The DFA we use for scanning essentially gets called over and over again. Suppose we have started processing from state 0 at character $c_i$ in the input stream. When we are in state $p$ having just read character $c_n$, and there is no transition out of $p$ for $c_n$, we have to back up to the last character we read in that brought us to an accepting state in the DFA, call it $c_j$. We emit $c_ic_{i+1}\cdots c_j$ as the next token, and when we resume processing, we will start at character $c_{j+1}$. This means $c_{j+1} c_{j+2}\cdots c_n$ must somehow be buffered somewhere as "putback". An important question is: How big do we need that buffer to be?

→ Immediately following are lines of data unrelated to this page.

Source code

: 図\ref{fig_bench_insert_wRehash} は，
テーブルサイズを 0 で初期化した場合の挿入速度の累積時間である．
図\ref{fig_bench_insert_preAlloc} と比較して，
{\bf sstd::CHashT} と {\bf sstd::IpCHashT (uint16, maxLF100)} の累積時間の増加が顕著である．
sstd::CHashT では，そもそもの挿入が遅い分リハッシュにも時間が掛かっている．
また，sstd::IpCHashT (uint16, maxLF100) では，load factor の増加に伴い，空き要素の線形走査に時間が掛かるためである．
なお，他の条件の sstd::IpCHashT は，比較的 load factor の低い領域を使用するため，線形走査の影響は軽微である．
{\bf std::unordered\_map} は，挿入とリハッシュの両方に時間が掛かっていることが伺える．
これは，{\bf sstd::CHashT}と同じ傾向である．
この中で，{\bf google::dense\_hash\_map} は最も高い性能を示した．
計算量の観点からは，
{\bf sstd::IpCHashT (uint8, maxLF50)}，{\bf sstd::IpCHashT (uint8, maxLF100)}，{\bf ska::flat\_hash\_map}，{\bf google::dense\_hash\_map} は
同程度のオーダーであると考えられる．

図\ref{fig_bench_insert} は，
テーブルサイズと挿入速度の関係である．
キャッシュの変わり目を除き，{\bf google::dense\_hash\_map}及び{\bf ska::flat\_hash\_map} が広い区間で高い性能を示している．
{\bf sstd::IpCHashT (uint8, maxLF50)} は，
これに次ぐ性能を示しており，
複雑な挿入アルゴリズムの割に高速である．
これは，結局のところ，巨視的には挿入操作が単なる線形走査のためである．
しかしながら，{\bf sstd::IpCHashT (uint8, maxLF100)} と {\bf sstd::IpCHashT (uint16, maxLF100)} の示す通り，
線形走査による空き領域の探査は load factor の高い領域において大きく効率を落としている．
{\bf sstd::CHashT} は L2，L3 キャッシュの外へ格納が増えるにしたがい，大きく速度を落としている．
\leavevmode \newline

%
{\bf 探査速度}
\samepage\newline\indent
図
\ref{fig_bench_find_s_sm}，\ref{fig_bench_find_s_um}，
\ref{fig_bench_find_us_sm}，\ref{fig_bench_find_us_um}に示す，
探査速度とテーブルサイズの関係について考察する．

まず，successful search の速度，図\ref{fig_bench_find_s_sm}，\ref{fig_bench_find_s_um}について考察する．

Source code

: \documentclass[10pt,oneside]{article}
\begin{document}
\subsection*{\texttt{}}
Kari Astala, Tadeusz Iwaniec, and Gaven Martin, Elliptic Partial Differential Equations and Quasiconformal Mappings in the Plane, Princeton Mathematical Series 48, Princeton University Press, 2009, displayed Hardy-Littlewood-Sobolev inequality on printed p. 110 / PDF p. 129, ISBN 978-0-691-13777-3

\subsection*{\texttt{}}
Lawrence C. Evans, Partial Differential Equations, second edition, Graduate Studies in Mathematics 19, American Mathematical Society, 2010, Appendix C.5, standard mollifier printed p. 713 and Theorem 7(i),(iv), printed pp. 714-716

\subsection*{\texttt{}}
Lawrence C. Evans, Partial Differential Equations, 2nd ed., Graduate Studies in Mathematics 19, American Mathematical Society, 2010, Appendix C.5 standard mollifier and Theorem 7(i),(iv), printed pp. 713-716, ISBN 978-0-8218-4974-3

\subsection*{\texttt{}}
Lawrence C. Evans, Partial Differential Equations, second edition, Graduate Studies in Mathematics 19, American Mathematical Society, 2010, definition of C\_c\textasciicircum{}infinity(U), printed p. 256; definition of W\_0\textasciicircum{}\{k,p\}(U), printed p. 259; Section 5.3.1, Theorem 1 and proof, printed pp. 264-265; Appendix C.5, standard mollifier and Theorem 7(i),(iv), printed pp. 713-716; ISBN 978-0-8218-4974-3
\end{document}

Theorem: Assuming we are operating under the principle of "maximal munch" ... If the underlying automaton has no loops that consist solely of non-accepting states, then there is some constant K such that no program requires more than K putback.

a. Prove this theorem.
b. Describe how to determine from the DFA the constant K that is the maximum amount of putback required.

Problem 2

Look at the file hwtok.cpp. Download it and compile and run like this:
> g++ -o hwtok hwtok.cpp
> ./tok
3*(-4 + 12/3);
NUM[3] OPM[*] LP[(] OPA[-] NUM[4] OPA[+] NUM[12] OPM[/] NUM[3] RP[)] STOP[;]
Some changes to a language can be handled completely by the scanner. Your job is to modify hwtok.cpp so it can accept integers input in either decimal or binary. Specifically, a string of 0's and 1's followed immediately by a "b", no whitespace or anything, is an integer literal in binary. So, for example:
> ./hwtok
10 + 3;
NUM[10] OPA[+] NUM[3] STOP[;]
101b + 3;
NUM[5] OPA[+] NUM[3] STOP[;]
a. Draw a modified version of the finite automaton from the lecture notes that takes binary integer constants into account. (You only need to show the parts that change.)
b. Modify hwtok.cpp to implement this feature. You may use this function binary2int defined below:
// Input:  val - a string consisting of the form (0|1)+b , e.g. 1011b 
// Output: the integer value equal to val (note: no error checking is done!)
int binary2int(const string &val)
{
  int x = 0;
  for(int i = 0; val[i] != 'b'; ++i)
    x = 2*x + (val[i]-'0');
  return x;
}
Submit as: submit-external -c=SI413 -p=hw08 hwtok.cpp